**WHAT THE EXERCISE ASKS:** Return, word for word, the lines running from the one that contains "方法引用− 方法引用提供了非" to the final line of the listing below.

**EXERCISE INPUTS:**
Content starts

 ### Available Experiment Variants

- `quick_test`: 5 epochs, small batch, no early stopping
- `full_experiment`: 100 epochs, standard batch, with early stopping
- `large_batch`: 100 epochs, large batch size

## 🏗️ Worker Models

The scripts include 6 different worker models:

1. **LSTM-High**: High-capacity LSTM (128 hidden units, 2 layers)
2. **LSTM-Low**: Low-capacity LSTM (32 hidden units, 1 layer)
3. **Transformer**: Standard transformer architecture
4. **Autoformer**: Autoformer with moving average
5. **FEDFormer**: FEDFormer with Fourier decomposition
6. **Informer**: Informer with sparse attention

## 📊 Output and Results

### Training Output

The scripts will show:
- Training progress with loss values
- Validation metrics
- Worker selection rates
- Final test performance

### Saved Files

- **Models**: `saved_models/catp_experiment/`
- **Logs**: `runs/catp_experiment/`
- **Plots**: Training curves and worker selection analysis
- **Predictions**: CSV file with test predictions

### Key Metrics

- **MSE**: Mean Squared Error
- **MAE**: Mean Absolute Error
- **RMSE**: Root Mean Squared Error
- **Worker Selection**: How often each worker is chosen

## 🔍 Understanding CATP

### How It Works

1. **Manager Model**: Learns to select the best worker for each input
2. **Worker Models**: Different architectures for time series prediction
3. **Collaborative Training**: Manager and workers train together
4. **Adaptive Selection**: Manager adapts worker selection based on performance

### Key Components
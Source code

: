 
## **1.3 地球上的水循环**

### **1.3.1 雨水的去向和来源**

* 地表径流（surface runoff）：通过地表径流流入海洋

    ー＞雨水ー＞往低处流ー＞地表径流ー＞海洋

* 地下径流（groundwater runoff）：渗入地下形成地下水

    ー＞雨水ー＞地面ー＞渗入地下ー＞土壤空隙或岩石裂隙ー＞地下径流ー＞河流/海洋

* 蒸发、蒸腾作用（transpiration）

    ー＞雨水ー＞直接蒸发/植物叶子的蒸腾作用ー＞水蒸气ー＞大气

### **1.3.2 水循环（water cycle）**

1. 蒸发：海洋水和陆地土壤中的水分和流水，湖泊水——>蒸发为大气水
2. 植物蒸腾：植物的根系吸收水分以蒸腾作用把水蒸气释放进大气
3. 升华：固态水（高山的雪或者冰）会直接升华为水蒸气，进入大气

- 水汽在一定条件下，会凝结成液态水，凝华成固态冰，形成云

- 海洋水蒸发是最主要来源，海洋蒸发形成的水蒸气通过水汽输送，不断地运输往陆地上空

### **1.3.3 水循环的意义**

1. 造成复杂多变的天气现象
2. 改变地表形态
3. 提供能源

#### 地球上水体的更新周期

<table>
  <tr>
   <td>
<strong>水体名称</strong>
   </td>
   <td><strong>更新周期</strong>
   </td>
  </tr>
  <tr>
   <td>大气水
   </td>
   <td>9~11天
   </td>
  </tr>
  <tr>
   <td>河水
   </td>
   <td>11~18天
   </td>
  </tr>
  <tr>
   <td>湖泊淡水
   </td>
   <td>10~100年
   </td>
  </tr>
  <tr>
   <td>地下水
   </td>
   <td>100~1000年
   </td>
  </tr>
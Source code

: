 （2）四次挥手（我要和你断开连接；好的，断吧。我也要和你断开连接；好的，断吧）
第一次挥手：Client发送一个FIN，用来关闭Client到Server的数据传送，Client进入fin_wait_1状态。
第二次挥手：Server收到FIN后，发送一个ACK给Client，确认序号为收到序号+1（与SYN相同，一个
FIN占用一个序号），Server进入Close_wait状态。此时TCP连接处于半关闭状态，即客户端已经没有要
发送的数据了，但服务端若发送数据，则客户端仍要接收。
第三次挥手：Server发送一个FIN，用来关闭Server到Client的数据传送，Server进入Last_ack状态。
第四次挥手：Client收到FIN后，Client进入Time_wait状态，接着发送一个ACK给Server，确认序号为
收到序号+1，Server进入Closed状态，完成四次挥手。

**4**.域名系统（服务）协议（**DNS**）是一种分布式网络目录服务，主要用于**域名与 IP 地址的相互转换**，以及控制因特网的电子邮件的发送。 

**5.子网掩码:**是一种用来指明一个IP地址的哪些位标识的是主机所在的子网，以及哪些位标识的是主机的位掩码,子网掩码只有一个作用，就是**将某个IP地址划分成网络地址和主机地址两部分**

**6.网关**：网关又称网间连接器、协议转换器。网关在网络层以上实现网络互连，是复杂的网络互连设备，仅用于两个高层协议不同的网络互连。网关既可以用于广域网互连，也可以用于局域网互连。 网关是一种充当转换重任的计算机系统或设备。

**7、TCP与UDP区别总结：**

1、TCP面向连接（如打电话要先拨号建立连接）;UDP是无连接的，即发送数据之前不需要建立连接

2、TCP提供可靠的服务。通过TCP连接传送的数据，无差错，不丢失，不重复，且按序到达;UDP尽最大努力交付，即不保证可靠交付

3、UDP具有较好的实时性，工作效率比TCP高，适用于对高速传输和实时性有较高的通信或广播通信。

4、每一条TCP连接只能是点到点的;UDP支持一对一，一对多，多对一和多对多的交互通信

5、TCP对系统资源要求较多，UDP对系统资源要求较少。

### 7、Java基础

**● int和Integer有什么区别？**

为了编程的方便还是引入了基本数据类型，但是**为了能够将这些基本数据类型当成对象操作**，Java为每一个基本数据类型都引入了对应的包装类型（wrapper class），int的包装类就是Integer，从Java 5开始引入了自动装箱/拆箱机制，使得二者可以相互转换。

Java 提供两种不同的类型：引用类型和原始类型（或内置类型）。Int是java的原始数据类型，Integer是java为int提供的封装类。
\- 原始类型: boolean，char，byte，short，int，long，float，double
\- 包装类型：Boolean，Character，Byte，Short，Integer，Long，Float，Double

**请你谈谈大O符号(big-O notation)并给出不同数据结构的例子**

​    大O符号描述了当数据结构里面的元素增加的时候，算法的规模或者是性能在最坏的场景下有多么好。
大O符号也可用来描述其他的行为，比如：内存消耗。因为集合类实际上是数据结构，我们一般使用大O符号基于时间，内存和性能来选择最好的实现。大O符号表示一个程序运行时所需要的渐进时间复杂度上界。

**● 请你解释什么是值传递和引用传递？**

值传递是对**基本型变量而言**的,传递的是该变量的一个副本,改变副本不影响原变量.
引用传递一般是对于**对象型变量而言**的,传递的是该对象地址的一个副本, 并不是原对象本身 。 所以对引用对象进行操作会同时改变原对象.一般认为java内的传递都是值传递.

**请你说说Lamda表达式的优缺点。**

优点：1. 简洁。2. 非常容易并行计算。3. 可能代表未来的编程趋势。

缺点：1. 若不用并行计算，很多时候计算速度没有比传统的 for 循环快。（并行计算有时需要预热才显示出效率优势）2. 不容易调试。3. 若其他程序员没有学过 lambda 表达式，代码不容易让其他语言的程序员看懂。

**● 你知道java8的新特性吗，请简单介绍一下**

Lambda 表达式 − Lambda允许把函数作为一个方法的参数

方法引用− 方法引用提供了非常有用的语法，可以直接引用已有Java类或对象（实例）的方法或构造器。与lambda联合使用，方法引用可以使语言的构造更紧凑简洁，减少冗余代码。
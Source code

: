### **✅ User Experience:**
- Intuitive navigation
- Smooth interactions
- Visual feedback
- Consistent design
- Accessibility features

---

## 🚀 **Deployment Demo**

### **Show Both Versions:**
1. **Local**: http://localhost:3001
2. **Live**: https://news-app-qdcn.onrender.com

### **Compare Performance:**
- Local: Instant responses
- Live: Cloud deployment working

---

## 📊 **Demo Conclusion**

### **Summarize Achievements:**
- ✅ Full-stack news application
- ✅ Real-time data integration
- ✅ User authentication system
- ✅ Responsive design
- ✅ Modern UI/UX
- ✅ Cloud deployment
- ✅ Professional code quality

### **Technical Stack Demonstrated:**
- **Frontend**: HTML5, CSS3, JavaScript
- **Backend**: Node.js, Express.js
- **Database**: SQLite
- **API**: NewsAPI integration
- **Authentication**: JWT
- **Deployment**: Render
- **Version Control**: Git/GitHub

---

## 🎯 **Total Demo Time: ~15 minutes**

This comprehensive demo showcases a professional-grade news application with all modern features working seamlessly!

Content ends

**THE ANSWER:**
方法引用− 方法引用提供了非常有用的语法，可以直接引用已有Java类或对象（实例）的方法或构造器。与lambda联合使用，方法引用可以使语言的构造更紧凑简洁，减少冗余代码。
Source code

:### **✅ User Experience:**
- Intuitive navigation
- Smooth interactions
- Visual feedback
- Consistent design
- Accessibility features

---

## 🚀 **Deployment Demo**

### **Show Both Versions:**
1. **Local**: http://localhost:3001
2. **Live**: https://news-app-qdcn.onrender.com

### **Compare Performance:**
- Local: Instant responses
- Live: Cloud deployment working

---

## 📊 **Demo Conclusion**

### **Summarize Achievements:**
- ✅ Full-stack news application
- ✅ Real-time data integration
- ✅ User authentication system
- ✅ Responsive design
- ✅ Modern UI/UX
- ✅ Cloud deployment
- ✅ Professional code quality

### **Technical Stack Demonstrated:**
- **Frontend**: HTML5, CSS3, JavaScript
- **Backend**: Node.js, Express.js
- **Database**: SQLite
- **API**: NewsAPI integration
- **Authentication**: JWT
- **Deployment**: Render
- **Version Control**: Git/GitHub

---

## 🎯 **Total Demo Time: ~15 minutes**

This comprehensive demo showcases a professional-grade news application with all modern features working seamlessly!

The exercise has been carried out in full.